Monday, October 5, 2009

Jordan's Review: Dexter, Season 4, Episode 2: Remains to be Seen

When we last left Dexter, he had fallen asleep at the wheel and his car careened off the road. To add to the cliffhanger element of that ending, Dexter had just come from killing Benito Gomez, and had his body stashed in his trunk. Or did he? In an interview, Michael C. Hall once said that Dexter is like a shark, and if the show can’t keep moving, it will die. I thought that a clever observation at the time, given the suspense driven nature of the show, but watching this week’s episode, I couldn’t help but wonder if the show has played its hand.

The story at the center of the episode revolves around Dexter trying to recover the body of Benny Gomez. We learn early on, however, that the body isn’t in the car, nor is it at the crash site. Which means, half-baked theories about dumpsters near the pharmacy aside, Benny is somewhere in the boxing ring. This took a good portion of the intended tension out of the episode, as Dexter had pointed out last week that the ring had been abandoned for years. If there is no chance that the body will be discovered, there is an even slimmer chance than usual that the events of the episode will lead to Dexter’s capture. The show is always at its best when Dexter is one small mistake away from capture and has to keep himself one step ahead of the law. The stellar second season was based entirely around that idea, and when last year really got going, the driving tension behind it was that Miguel could expose Dexter at any time. This episode attempted to bring that tension back by making us think our titular hero was about to be caught, but the tension was nothing more than an artifice hung over a shabbily put together episode.

Considering Dexter is the show’s narrator, and much of its appeal comes from the audience being inside his head, it makes almost no sense that he wouldn’t have mentioned stashing the body at the end of last week’s episode. The only possible reason for him to not narrate about that was so that there would be a level of tension in this week’s episode, but instead of injecting the episode with a sense of dread, it just came off like a cheap storytelling trick.

It’s no secret that Dexter is by far and away the most interesting character on the series, so it does not bode well for an episode when his storyline falls flat. In fact, what we’re left with is the vomit-inducing La Guerta-Angel pairing, a totally uninteresting scene about Quinn banging that reporter from last week, and a storyline about Deb’s suddenly very strong love for Anton. The last story is the closest “Remains to be Seen” comes to a solid hour of Dexter.
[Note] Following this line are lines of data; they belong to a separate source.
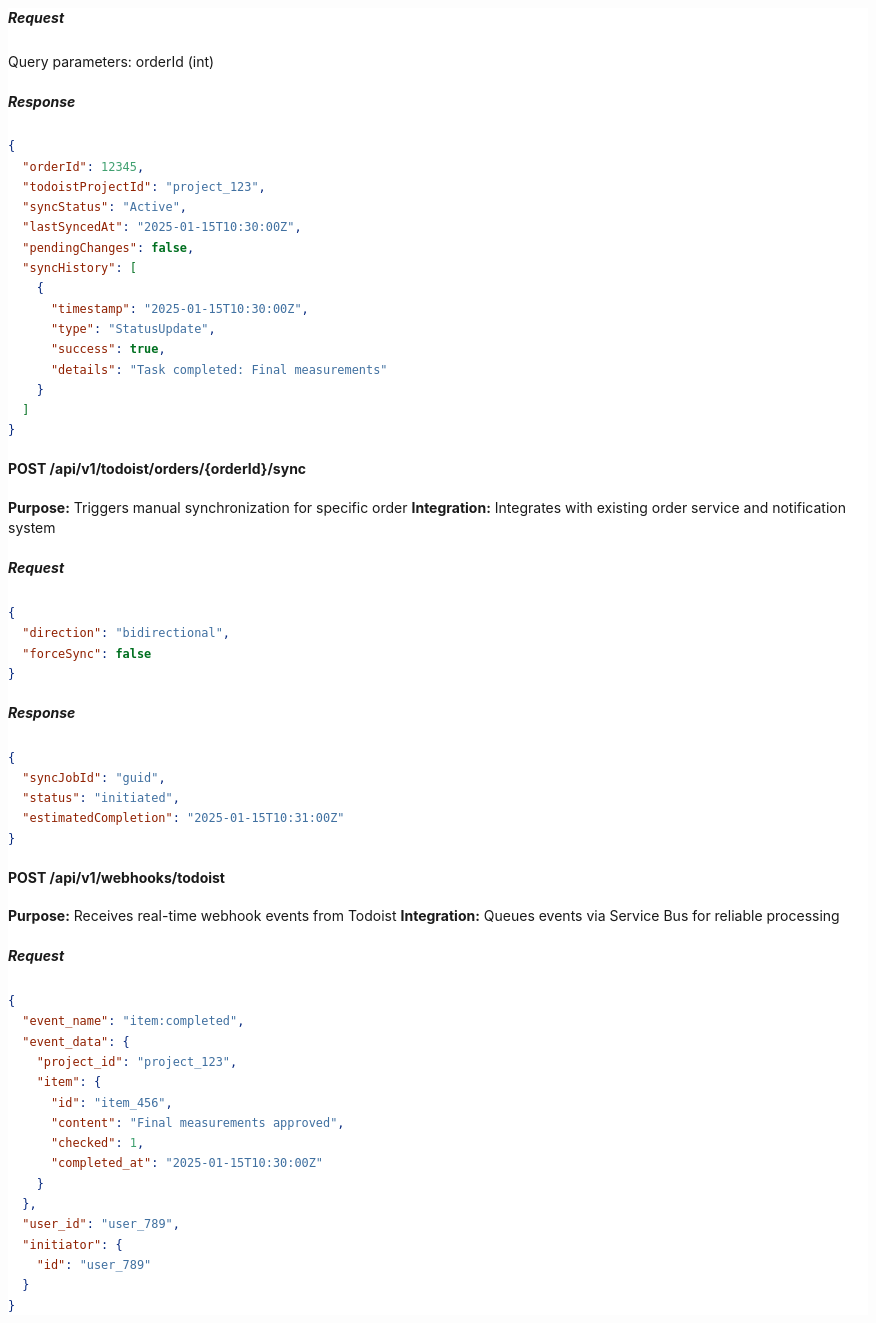 ##### Request
Query parameters: orderId (int)

##### Response
```json
{
  "orderId": 12345,
  "todoistProjectId": "project_123",
  "syncStatus": "Active",
  "lastSyncedAt": "2025-01-15T10:30:00Z",
  "pendingChanges": false,
  "syncHistory": [
    {
      "timestamp": "2025-01-15T10:30:00Z",
      "type": "StatusUpdate",
      "success": true,
      "details": "Task completed: Final measurements"
    }
  ]
}
```

#### POST /api/v1/todoist/orders/{orderId}/sync
**Purpose:** Triggers manual synchronization for specific order
**Integration:** Integrates with existing order service and notification system

##### Request
```json
{
  "direction": "bidirectional",
  "forceSync": false
}
```

##### Response
```json
{
  "syncJobId": "guid",
  "status": "initiated",
  "estimatedCompletion": "2025-01-15T10:31:00Z"
}
```

#### POST /api/v1/webhooks/todoist
**Purpose:** Receives real-time webhook events from Todoist
**Integration:** Queues events via Service Bus for reliable processing

##### Request
```json
{
  "event_name": "item:completed",
  "event_data": {
    "project_id": "project_123",
    "item": {
      "id": "item_456",
      "content": "Final measurements approved",
      "checked": 1,
      "completed_at": "2025-01-15T10:30:00Z"
    }
  },
  "user_id": "user_789",
  "initiator": {
    "id": "user_789"
  }
}
```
While it seems Deb as a character is doomed to be forever defined by her current romance, her interests have never irked me as much as they do many. Putting her with Ice Truck in the first season was a smart way to build tension, her relationship with Lundy in season two was my favorite coupling on the series so far, and Anton made for a solid subplot last year. I respect Deb’s decision to stick with Anton enough, yet it still irks that she (and more importantly, the series) is turning down the opportunity to rekindle things with Lundy. Anton is fine as a boyfriend, but Lundy is a much more interesting and fully drawn character, and not exploring he and Deb’s lingering feelings seems like a wrong move.

After tearing apart good portions of this week’s offering, it’s only fair to end on a positive note. John Lithgow’s Trinity didn’t get much action tonight, but I was impressed with how the episode kept him on the fringe. He felt like a shadow, drifting in pursuit of his next victim, stalking through a marina in broad daylight, and then causing a run in by sinisterly using a stray dog. At this point in the season (which, to be fair, is still pretty new) he seems like the most appealing portion of the story to come. Whether the show can use him to tread on new grounds or whether he’ll end up under Dexter’s knife just like Ice Truck and Miguel remains to be seen, but for the moment at least, I am very excited to find out.

Grade: C+

Notes:

-The show wasn’t even big on one-liners this week.

-Harry as a character has gone through two incarnations. He was originally only used in flashbacks, then, when the show ran out of back story to flesh out, he suddenly started haunting Dexter in fantasy sequences. I much preferred the first, more grounded version of Harry, and I can’t help but think he feels tacked onto every episode now, as if the show just doesn’t want to fire James Remar.